After docking, for the static docked pose of the protein-ligand complex the MM-GBSA binding energy calculation was performed using the OPLS4 force field and the variable-dielectric generalized Born (VSGB) model in the Prime MM-GBSA module in Schrödinger 2022. We used ΔG_{bind_dock} to rank protein-ligand docked complexes, selecting those with the highest negative values and dock scores as the best ligands for further studies. After MD Simulation, in the MD equilibrated system binding energies were calculated through the MM-PBSA/-GBSA protocol, implemented in AMBER22. This was performed over the most stable clustered poses extracted from the equilibrated trajectory at minima m1, m2, and m3 on the free energy landscape (FEL) over a 200 ns time frame. AMBER utilizes the conventional g_mmpbsa module for MM-PBSA calculations using MM-PBSA.py script. These methods calculate the energies of electrostatic interactions, van der Waals interactions, polar solvation, and non-polar solvation in the equilibrated trajectory using a single trajectory protocol (STP). The binding energy of each protein-ligand complex was calculated as ΔG_bind=ΔG_complex−ΔG_protein−ΔG_ligand, where ΔG_complex, ΔG_protein, and ΔG_ligand represent the absolute free energies of the complex, protein, and ligand systems, respectively. Additional terms, such as ΔH (enthalpy), T and ΔS (temperature and total solute entropy), ΔG_gas (total gas phase energy), and ΔG_solv (solvation energy), contribute to the calculation.

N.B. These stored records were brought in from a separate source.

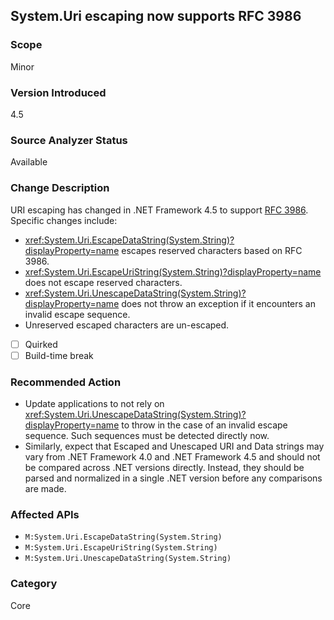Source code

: ## System.Uri escaping now supports RFC 3986

### Scope
Minor

### Version Introduced
4.5

### Source Analyzer Status
Available

### Change Description

URI escaping has changed in .NET Framework 4.5 to support
[RFC 3986](https://tools.ietf.org/html/rfc3986). Specific changes include:

- <xref:System.Uri.EscapeDataString(System.String)?displayProperty=name> escapes reserved characters based on RFC 3986.
- <xref:System.Uri.EscapeUriString(System.String)?displayProperty=name> does not escape reserved characters.
- <xref:System.Uri.UnescapeDataString(System.String)?displayProperty=name> does not throw an exception if it encounters an invalid escape sequence.
- Unreserved escaped characters are un-escaped.

- [ ] Quirked
- [ ] Build-time break

### Recommended Action
* Update applications to not rely on <xref:System.Uri.UnescapeDataString(System.String)?displayProperty=name> to throw in the case of an invalid escape sequence. Such sequences must be detected directly now.
* Similarly, expect that Escaped and Unescaped URI and Data strings may vary from .NET Framework 4.0 and .NET Framework 4.5 and should not be compared across .NET versions directly. Instead, they should be parsed and normalized in a single .NET version before any comparisons are made.

### Affected APIs
* `M:System.Uri.EscapeDataString(System.String)`
* `M:System.Uri.EscapeUriString(System.String)`
* `M:System.Uri.UnescapeDataString(System.String)`

### Category
Core

<!-- breaking change id: 10 -->
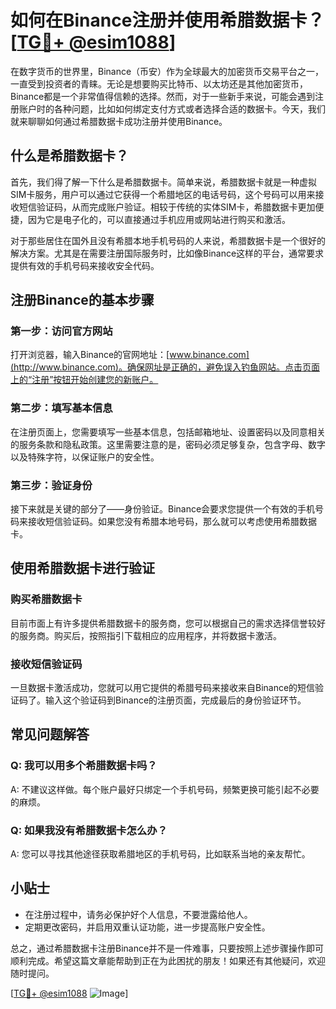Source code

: # 如何在Binance注册并使用希腊数据卡？[[TG💪+ @esim1088](https://t.me/s/esim1088)]

在数字货币的世界里，Binance（币安）作为全球最大的加密货币交易平台之一，一直受到投资者的青睐。无论是想要购买比特币、以太坊还是其他加密货币，Binance都是一个非常值得信赖的选择。然而，对于一些新手来说，可能会遇到注册账户时的各种问题，比如如何绑定支付方式或者选择合适的数据卡。今天，我们就来聊聊如何通过希腊数据卡成功注册并使用Binance。

## 什么是希腊数据卡？

首先，我们得了解一下什么是希腊数据卡。简单来说，希腊数据卡就是一种虚拟SIM卡服务，用户可以通过它获得一个希腊地区的电话号码，这个号码可以用来接收短信验证码，从而完成账户验证。相较于传统的实体SIM卡，希腊数据卡更加便捷，因为它是电子化的，可以直接通过手机应用或网站进行购买和激活。

对于那些居住在国外且没有希腊本地手机号码的人来说，希腊数据卡是一个很好的解决方案。尤其是在需要注册国际服务时，比如像Binance这样的平台，通常要求提供有效的手机号码来接收安全代码。

## 注册Binance的基本步骤

### 第一步：访问官方网站

打开浏览器，输入Binance的官网地址：[www.binance.com](http://www.binance.com)。确保网址是正确的，避免误入钓鱼网站。点击页面上的“注册”按钮开始创建您的新账户。

### 第二步：填写基本信息

在注册页面上，您需要填写一些基本信息，包括邮箱地址、设置密码以及同意相关的服务条款和隐私政策。这里需要注意的是，密码必须足够复杂，包含字母、数字以及特殊字符，以保证账户的安全性。

### 第三步：验证身份

接下来就是关键的部分了——身份验证。Binance会要求您提供一个有效的手机号码来接收短信验证码。如果您没有希腊本地号码，那么就可以考虑使用希腊数据卡。

## 使用希腊数据卡进行验证

### 购买希腊数据卡

目前市面上有许多提供希腊数据卡的服务商，您可以根据自己的需求选择信誉较好的服务商。购买后，按照指引下载相应的应用程序，并将数据卡激活。

### 接收短信验证码

一旦数据卡激活成功，您就可以用它提供的希腊号码来接收来自Binance的短信验证码了。输入这个验证码到Binance的注册页面，完成最后的身份验证环节。

## 常见问题解答

### Q: 我可以用多个希腊数据卡吗？
A: 不建议这样做。每个账户最好只绑定一个手机号码，频繁更换可能引起不必要的麻烦。

### Q: 如果我没有希腊数据卡怎么办？
A: 您可以寻找其他途径获取希腊地区的手机号码，比如联系当地的亲友帮忙。

## 小贴士

- 在注册过程中，请务必保护好个人信息，不要泄露给他人。
- 定期更改密码，并启用双重认证功能，进一步提高账户安全性。

总之，通过希腊数据卡注册Binance并不是一件难事，只要按照上述步骤操作即可顺利完成。希望这篇文章能帮助到正在为此困扰的朋友！如果还有其他疑问，欢迎随时提问。

[[TG💪+ @esim1088](https://t.me/s/esim1088) ![Image](https://i.postimg.cc/4NQfJmqS/Snipaste-2025-05-13-00-14-12.png)]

The Poisson-Boltzmann calculations were performed using an internal PBSA solver in Sander, while Generalized Born ESURF was calculated using ‘LCPO’ surface areas. The vibrational mode entropy contributions (TΔS) for protein-ligand interactions were calculated and averaged using normal-mode analysis in Amber. The entropy term provides insights into the disorder within the system, as well as how this disorder changes during the binding process. This value was added to the enthalpy term computed by the MM-PBSA method to determine the absolute binding free energy (ΔG_bind). These comprehensive calculations were used only as fingerprints for associating structures in simulations with states defined by experimental (electrophysiology) free energy measurement (Figure 4A).

Pocket Volume Calculation

To investigate the variations in binding site volume across all four agonist-bound cases, pocket volume analysis was carried out using POVME3.0 (Wagner et al., 2017). From each of the four systems, frames were extracted at consistent intervals with a stride of 2.0, culminating in representative sets of 5000 protein structures for every system. Before commencing the volume calculation, the trajectory was aligned, and frames were selected from VMD, serving as the initial input for this method. Subsequently, an inclusion region was defined, encapsulating all binding pocket conformations within the trajectory. This region’s definition involved building a sphere upon which the inclusion grid-points were computed, using different atoms of the ligand for this calculation.